Chama atenção a habilidade do autor para articular a complexidade dos empreendimentos analíticos que utiliza ao problematizar as configurações sociopolíticas e culturais que se erguem, cotidianamente, em nosso entorno, com uma forma despretensiosa e acessível de expressão de ideias e de desenvolvimento da reflexão. É isso que, somado a tantos outros admiráveis atributos de seu trabalho intelectual, entre eles a aguçada sensibilidade para as questões sociais mais críticas do nosso tempo, vem despertando cada vez mais interesse por seu pensamento, posicionando seus livros entre os sucessos editoriais da atualidade pelo mundo afora.

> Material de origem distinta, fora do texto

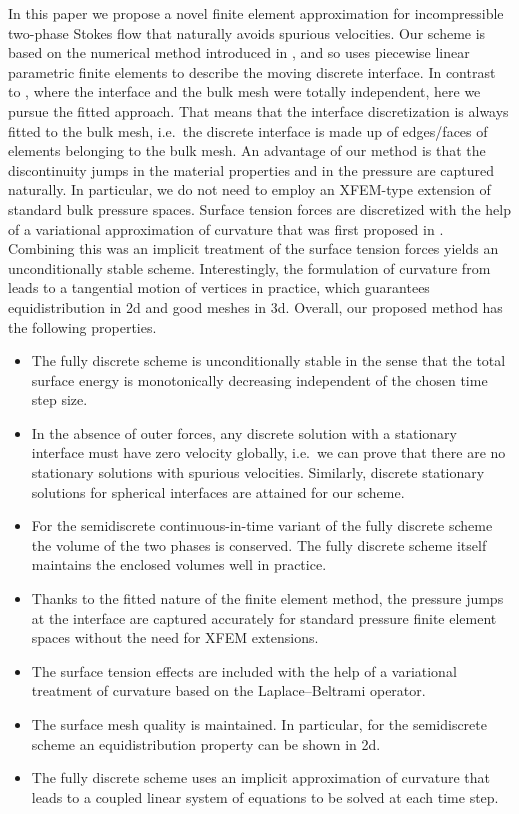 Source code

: \documentclass[a4paper,11pt,onecolumn]{article}
\begin{document}
In this paper we propose a novel finite element approximation for
incompressible two-phase Stokes flow that naturally avoids spurious
velocities. Our scheme is based on the numerical method introduced in
\cite{spurious}, and so uses piecewise linear parametric finite elements to
describe the moving discrete interface. In contrast to \cite{spurious}, where
the interface and the bulk mesh were totally independent, here we pursue the
fitted approach. That means that the interface discretization is always fitted
to the bulk mesh, i.e.\ the discrete interface is made up of edges/faces of
elements belonging to the bulk mesh. An advantage of our method is that the
discontinuity jumps in the material properties and in the pressure are captured
naturally. In particular, we do not need to employ an XFEM-type extension of
standard bulk pressure spaces. Surface tension forces are discretized with the
help of a variational approximation of curvature that was first proposed in
\cite{triplej,gflows3d}. Combining this was an implicit treatment of the
surface tension forces yields an unconditionally stable scheme. Interestingly,
the formulation of curvature from \cite{triplej} leads to a tangential motion
of vertices in practice, which guarantees equidistribution in 2d and good
meshes in 3d. Overall, our proposed method has the following properties.
\begin{itemize}
\item The fully discrete scheme is unconditionally stable in the sense that the
total surface energy is monotonically decreasing independent of the chosen time
step size.
\item In the absence of outer forces, any discrete solution with a stationary
interface must have zero velocity globally, i.e.\ we can prove that there are
no stationary solutions with spurious velocities. Similarly, discrete
stationary solutions for spherical interfaces are attained for our scheme.
\item For the semidiscrete continuous-in-time variant of the fully discrete
scheme the volume
of the two phases is conserved. The fully discrete scheme itself maintains the
enclosed volumes well in practice.
\item Thanks to the fitted nature of the finite element method, the pressure
jumps at the interface are captured accurately for standard pressure finite
element spaces without the need for XFEM extensions.
\item The surface tension effects are included with the help of a variational
treatment of curvature based on the Laplace--Beltrami operator.
\item The surface mesh quality is maintained. In particular, for the
semidiscrete scheme an equidistribution property can be shown in 2d.
\item The fully discrete scheme uses an implicit approximation of curvature
that leads to a coupled linear system of equations to be solved at each time
step.
\end{itemize}
\end{document}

Já na Introdução de Vida para consumo, Bauman expõe três diferentes casos a partir de matérias selecionadas em duas edições do jornal britânico The Guardian. No primeiro, aborda a tendência cada vez mais forte, hoje, de uma visibilização de si em redes sociais da Internet. No segundo, trata da seleção, por parte de muitas empresas, dos bons consumidores em detrimento dos chamados consumidores falhos. E, no terceiro, aborda a política de imigração britânica, que coloca em disputa um sistema de pontuação para a avaliação dos imigrantes que interessam ao país. Esses três casos, localizados em diferentes seções do jornal e relacionados a distintas esferas da vida, são reunidos e conectados por Bauman como expressões de nossa cultura, que cada vez mais incitam os sujeitos a fazerem de si mesmos mercadorias desejáveis e vendáveis nos inflacionados mercados do século XXI. Essa exposição a que as pessoas se submetem ressalta o quanto nossas experiências estão implicadas com a disposição para nos tornarmos mercadorias. Afinal, desde as incursões sobre nós mesmos, envolvendo investimentos corporais e estéticos, relacionamentos amorosos e de trabalho, entre tantos outros, somos instados a uma série de processos que implicam uma remodelagem constante.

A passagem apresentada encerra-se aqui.